• **TASK PROMPT**:
Every line with the word "posts" in it should be extracted from the data that follows.

Dataset entries:
[Start of section]
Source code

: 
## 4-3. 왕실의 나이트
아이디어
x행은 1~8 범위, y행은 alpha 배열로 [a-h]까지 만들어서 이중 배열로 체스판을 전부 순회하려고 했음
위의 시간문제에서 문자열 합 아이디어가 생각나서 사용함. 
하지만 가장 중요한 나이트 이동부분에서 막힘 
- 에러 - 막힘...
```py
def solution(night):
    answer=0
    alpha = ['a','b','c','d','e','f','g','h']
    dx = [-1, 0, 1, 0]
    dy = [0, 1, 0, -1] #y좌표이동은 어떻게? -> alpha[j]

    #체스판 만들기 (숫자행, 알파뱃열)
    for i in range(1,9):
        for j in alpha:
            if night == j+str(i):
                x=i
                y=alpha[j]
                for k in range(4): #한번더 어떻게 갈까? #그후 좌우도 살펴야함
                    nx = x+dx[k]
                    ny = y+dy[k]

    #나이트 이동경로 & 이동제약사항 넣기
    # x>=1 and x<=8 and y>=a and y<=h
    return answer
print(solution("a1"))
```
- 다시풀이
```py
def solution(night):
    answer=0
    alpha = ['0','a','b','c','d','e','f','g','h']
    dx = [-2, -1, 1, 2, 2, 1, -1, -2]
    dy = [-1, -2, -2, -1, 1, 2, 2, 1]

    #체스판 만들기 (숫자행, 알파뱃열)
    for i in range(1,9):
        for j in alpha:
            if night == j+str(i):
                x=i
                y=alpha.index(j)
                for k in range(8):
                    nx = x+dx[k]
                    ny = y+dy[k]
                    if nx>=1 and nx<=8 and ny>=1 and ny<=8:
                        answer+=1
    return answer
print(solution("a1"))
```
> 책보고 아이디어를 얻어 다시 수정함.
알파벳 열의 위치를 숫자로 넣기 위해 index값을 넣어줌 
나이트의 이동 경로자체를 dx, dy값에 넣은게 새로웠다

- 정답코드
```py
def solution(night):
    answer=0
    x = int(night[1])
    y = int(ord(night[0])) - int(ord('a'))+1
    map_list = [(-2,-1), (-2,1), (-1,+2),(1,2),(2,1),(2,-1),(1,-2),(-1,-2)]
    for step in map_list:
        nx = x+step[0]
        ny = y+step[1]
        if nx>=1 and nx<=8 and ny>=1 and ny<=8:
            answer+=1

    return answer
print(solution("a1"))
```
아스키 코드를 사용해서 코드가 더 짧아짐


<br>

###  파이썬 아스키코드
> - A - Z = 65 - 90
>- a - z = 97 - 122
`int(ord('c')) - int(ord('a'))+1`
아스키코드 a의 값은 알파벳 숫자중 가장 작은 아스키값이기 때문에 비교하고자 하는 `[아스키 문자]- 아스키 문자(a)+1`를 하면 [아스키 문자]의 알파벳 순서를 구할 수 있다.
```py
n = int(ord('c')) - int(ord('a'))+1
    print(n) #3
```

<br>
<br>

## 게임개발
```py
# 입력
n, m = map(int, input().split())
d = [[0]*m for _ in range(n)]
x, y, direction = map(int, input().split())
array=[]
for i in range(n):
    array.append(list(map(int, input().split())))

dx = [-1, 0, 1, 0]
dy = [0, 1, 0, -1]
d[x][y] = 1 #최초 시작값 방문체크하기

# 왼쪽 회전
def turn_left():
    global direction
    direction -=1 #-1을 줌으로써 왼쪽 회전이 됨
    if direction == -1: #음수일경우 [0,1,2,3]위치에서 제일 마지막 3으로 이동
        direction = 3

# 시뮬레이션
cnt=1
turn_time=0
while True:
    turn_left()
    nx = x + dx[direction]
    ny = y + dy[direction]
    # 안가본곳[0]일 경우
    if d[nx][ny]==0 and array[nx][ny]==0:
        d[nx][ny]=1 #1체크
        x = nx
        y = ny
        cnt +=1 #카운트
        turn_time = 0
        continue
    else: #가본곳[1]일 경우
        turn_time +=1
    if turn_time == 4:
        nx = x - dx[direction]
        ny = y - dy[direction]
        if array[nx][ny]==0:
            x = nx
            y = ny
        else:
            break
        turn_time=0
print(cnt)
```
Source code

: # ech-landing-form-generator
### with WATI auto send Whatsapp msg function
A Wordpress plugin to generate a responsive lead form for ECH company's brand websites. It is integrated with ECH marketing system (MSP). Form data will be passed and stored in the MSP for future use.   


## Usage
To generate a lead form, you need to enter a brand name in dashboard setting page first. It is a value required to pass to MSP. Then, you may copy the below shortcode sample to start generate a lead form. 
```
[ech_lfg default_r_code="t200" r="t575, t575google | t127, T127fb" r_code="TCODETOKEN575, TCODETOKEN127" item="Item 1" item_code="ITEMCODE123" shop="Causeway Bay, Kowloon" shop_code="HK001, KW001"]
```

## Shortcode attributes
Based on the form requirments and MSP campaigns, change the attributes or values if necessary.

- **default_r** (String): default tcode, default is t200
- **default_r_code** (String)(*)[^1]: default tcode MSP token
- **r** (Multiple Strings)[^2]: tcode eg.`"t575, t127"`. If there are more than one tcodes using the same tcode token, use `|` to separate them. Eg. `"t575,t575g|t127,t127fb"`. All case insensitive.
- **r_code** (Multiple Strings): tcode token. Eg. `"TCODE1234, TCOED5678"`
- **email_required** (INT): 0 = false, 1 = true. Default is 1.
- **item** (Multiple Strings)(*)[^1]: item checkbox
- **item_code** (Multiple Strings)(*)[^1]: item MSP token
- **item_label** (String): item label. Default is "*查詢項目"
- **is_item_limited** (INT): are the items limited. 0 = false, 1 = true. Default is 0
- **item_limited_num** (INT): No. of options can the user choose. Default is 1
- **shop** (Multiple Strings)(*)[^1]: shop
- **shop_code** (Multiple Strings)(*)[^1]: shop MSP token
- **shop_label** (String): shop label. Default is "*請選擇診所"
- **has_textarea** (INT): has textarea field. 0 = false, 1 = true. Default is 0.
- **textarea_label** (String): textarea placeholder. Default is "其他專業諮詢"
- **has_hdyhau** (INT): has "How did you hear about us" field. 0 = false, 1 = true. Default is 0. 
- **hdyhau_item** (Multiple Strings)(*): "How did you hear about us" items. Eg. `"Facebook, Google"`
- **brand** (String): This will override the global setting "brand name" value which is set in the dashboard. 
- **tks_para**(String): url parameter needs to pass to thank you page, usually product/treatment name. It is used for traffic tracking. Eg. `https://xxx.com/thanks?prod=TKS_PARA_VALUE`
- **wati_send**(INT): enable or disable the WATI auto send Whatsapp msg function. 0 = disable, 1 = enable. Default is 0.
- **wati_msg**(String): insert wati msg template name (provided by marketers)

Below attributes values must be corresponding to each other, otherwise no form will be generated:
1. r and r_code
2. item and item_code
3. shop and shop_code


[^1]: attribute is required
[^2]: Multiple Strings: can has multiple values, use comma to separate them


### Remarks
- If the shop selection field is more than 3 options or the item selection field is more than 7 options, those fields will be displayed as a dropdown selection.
[End of section]
[Start of section]
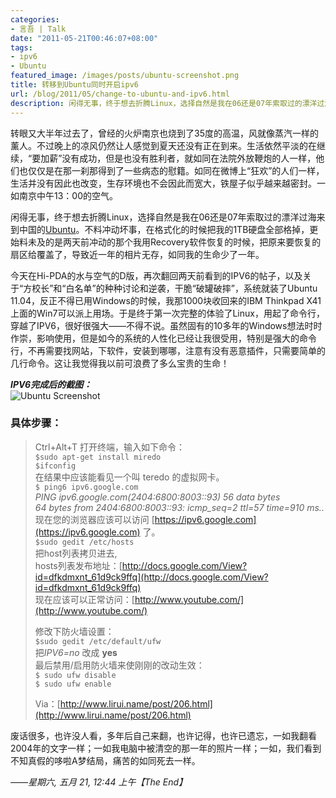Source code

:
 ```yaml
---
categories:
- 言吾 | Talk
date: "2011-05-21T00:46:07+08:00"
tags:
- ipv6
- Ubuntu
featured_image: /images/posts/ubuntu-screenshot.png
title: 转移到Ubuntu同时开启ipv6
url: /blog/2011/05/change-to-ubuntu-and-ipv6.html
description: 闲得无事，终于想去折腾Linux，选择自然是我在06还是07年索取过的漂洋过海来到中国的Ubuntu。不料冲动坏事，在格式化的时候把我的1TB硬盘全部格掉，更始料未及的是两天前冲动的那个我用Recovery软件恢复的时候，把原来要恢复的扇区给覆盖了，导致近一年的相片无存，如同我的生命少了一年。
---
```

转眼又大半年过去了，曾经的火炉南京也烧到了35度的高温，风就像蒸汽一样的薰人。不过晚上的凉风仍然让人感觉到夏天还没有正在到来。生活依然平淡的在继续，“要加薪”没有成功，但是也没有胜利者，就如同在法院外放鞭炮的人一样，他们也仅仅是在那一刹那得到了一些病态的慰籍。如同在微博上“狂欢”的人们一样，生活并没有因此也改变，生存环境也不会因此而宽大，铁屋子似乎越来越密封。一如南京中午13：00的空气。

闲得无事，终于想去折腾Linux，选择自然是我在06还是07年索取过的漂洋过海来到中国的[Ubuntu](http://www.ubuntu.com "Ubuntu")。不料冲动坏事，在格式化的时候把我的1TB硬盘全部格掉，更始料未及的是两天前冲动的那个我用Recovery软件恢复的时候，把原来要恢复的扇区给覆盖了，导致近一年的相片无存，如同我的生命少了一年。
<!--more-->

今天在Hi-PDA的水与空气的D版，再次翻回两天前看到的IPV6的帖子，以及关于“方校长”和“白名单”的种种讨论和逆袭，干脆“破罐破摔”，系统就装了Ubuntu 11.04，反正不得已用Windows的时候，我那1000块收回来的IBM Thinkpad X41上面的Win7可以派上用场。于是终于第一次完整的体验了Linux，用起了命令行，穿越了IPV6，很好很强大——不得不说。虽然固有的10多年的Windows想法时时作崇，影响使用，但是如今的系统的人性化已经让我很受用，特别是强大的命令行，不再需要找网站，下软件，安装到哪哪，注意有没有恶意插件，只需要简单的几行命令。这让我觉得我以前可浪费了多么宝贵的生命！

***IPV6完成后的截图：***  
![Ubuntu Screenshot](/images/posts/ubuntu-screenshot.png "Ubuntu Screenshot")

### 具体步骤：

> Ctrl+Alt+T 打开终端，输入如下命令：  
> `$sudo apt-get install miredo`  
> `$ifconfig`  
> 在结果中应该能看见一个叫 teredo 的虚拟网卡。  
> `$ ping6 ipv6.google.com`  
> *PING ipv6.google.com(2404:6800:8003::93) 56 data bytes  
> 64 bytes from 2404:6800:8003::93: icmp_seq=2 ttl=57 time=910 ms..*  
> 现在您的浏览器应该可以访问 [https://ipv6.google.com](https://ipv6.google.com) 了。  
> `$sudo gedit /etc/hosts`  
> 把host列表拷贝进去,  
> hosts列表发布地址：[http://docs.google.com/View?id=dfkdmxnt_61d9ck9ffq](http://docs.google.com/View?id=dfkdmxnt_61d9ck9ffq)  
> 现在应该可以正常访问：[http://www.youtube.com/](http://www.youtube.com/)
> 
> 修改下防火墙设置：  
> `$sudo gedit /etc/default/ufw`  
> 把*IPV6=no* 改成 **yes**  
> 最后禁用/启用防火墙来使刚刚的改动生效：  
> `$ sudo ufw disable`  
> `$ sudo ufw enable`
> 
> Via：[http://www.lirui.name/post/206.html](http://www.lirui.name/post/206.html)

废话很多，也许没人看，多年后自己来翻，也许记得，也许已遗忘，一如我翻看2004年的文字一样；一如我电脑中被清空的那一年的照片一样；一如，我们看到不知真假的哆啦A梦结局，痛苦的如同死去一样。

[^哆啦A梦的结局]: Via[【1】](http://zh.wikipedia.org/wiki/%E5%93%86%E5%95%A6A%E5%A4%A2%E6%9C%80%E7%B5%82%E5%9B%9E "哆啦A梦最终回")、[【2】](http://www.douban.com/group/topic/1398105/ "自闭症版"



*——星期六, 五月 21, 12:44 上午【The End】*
[End of section]
• **SOLUTION TO THE EXERCISE**:
featured_image: /images/posts/ubuntu-screenshot.png
![Ubuntu Screenshot](/images/posts/ubuntu-screenshot.png "Ubuntu Screenshot")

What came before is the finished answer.